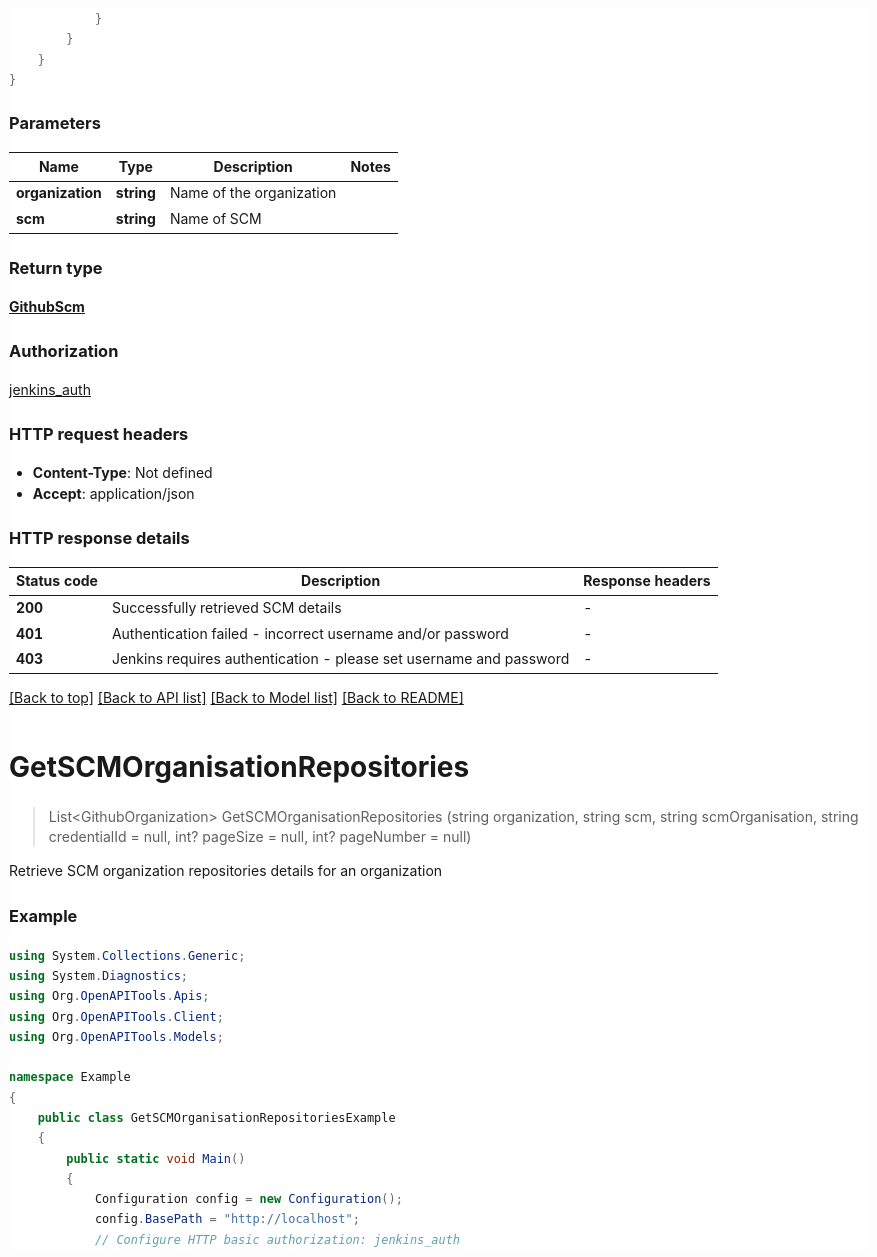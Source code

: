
 ```csharp
            }
        }
    }
}
```

### Parameters

Name | Type | Description  | Notes
------------- | ------------- | ------------- | -------------
 **organization** | **string**| Name of the organization | 
 **scm** | **string**| Name of SCM | 

### Return type

[**GithubScm**](GithubScm.md)

### Authorization

[jenkins_auth](../README.md#jenkins_auth)

### HTTP request headers

 - **Content-Type**: Not defined
 - **Accept**: application/json


### HTTP response details
| Status code | Description | Response headers |
|-------------|-------------|------------------|
| **200** | Successfully retrieved SCM details |  -  |
| **401** | Authentication failed - incorrect username and/or password |  -  |
| **403** | Jenkins requires authentication - please set username and password |  -  |

[[Back to top]](#) [[Back to API list]](../README.md#documentation-for-api-endpoints) [[Back to Model list]](../README.md#documentation-for-models) [[Back to README]](../README.md)

<a name="getscmorganisationrepositories"></a>
# **GetSCMOrganisationRepositories**
> List&lt;GithubOrganization&gt; GetSCMOrganisationRepositories (string organization, string scm, string scmOrganisation, string credentialId = null, int? pageSize = null, int? pageNumber = null)



Retrieve SCM organization repositories details for an organization

### Example
```csharp
using System.Collections.Generic;
using System.Diagnostics;
using Org.OpenAPITools.Apis;
using Org.OpenAPITools.Client;
using Org.OpenAPITools.Models;

namespace Example
{
    public class GetSCMOrganisationRepositoriesExample
    {
        public static void Main()
        {
            Configuration config = new Configuration();
            config.BasePath = "http://localhost";
            // Configure HTTP basic authorization: jenkins_auth
```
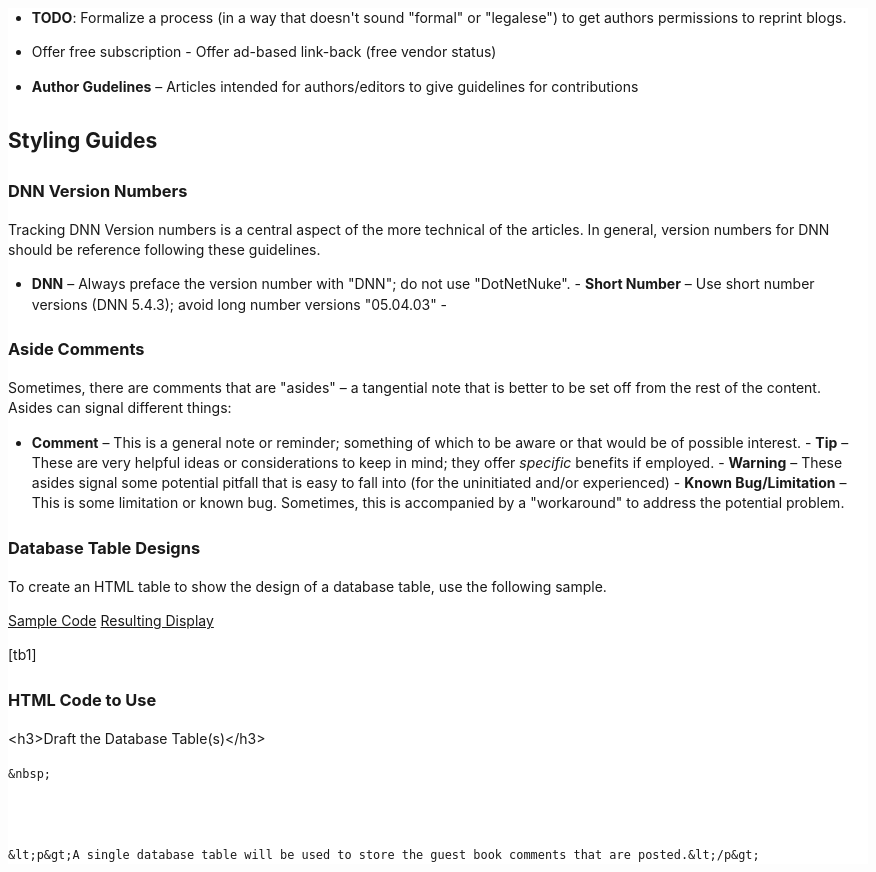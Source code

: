   - **TODO**: Formalize a process (in a way that doesn't sound "formal" or "legalese") to get authors permissions to reprint blogs.  
  - Offer free subscription    - Offer ad-based link-back (free vendor status)

 - **Author Gudelines** – Articles intended for authors/editors to give guidelines for contributions

 
## Styling Guides
 
### DNN Version Numbers
 

Tracking DNN Version numbers is a central aspect of the more technical of the articles. In general, version numbers for DNN should be reference following these guidelines.

 
- **DNN** – Always preface the version number with "DNN"; do not use "DotNetNuke".  - **Short Number** – Use short number versions (DNN 5.4.3); avoid long number versions "05.04.03"  -

 
### Aside Comments
 

Sometimes, there are comments that are "asides" – a tangential note that is better to be set off from the rest of the content. Asides can signal different things:

 
- **Comment** – This is a general note or reminder; something of which to be aware or that would be of possible interest.  - **Tip** – These are very helpful ideas or considerations to keep in mind; they offer *specific* benefits if employed.  - **Warning** – These asides signal some potential pitfall that is easy to fall into (for the uninitiated and/or experienced)  - **Known Bug/Limitation** – This is some limitation or known bug. Sometimes, this is accompanied by a "workaround" to address the potential problem.

 



 
### Database Table Designs
 

To create an HTML table to show the design of a database table, use the following sample.

 

[Sample Code](tb1) [Resulting Display](tb2)

 

[tb1]

 
### HTML Code to Use
 
&lt;h3&gt;Draft the Database Table(s)&lt;/h3&gt;



    &nbsp;



    &lt;p&gt;A single database table will be used to store the guest book comments that are posted.&lt;/p&gt;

————

_Work to be completed_. Omit the pictures and print the listing exactly.

_Task answer_.
Source code

:
 ```csharp
            }
        }
    }
}
```

### Parameters

Name | Type | Description  | Notes
------------- | ------------- | ------------- | -------------
 **organization** | **string**| Name of the organization | 
 **scm** | **string**| Name of SCM | 

### Return type

[**GithubScm**](GithubScm.md)

### Authorization

[jenkins_auth](../README.md#jenkins_auth)

### HTTP request headers

 - **Content-Type**: Not defined
 - **Accept**: application/json


### HTTP response details
| Status code | Description | Response headers |
|-------------|-------------|------------------|
| **200** | Successfully retrieved SCM details |  -  |
| **401** | Authentication failed - incorrect username and/or password |  -  |
| **403** | Jenkins requires authentication - please set username and password |  -  |

[[Back to top]](#) [[Back to API list]](../README.md#documentation-for-api-endpoints) [[Back to Model list]](../README.md#documentation-for-models) [[Back to README]](../README.md)

<a name="getscmorganisationrepositories"></a>
# **GetSCMOrganisationRepositories**
> List&lt;GithubOrganization&gt; GetSCMOrganisationRepositories (string organization, string scm, string scmOrganisation, string credentialId = null, int? pageSize = null, int? pageNumber = null)



Retrieve SCM organization repositories details for an organization

### Example
```csharp
using System.Collections.Generic;
using System.Diagnostics;
using Org.OpenAPITools.Apis;
using Org.OpenAPITools.Client;
using Org.OpenAPITools.Models;

namespace Example
{
    public class GetSCMOrganisationRepositoriesExample
    {
        public static void Main()
        {
            Configuration config = new Configuration();
            config.BasePath = "http://localhost";
            // Configure HTTP basic authorization: jenkins_auth
```
Source code

:   - **TODO**: Formalize a process (in a way that doesn't sound "formal" or "legalese") to get authors permissions to reprint blogs.  
  - Offer free subscription    - Offer ad-based link-back (free vendor status)

 - **Author Gudelines** – Articles intended for authors/editors to give guidelines for contributions

 
## Styling Guides
 
### DNN Version Numbers
 

Tracking DNN Version numbers is a central aspect of the more technical of the articles. In general, version numbers for DNN should be reference following these guidelines.

 
- **DNN** – Always preface the version number with "DNN"; do not use "DotNetNuke".  - **Short Number** – Use short number versions (DNN 5.4.3); avoid long number versions "05.04.03"  -

 
### Aside Comments
 

Sometimes, there are comments that are "asides" – a tangential note that is better to be set off from the rest of the content. Asides can signal different things:

 
- **Comment** – This is a general note or reminder; something of which to be aware or that would be of possible interest.  - **Tip** – These are very helpful ideas or considerations to keep in mind; they offer *specific* benefits if employed.  - **Warning** – These asides signal some potential pitfall that is easy to fall into (for the uninitiated and/or experienced)  - **Known Bug/Limitation** – This is some limitation or known bug. Sometimes, this is accompanied by a "workaround" to address the potential problem.

 



 
### Database Table Designs
 

To create an HTML table to show the design of a database table, use the following sample.

 

[Sample Code](tb1) [Resulting Display](tb2)

 

[tb1]

 
### HTML Code to Use
 
&lt;h3&gt;Draft the Database Table(s)&lt;/h3&gt;



    &nbsp;



    &lt;p&gt;A single database table will be used to store the guest book comments that are posted.&lt;/p&gt;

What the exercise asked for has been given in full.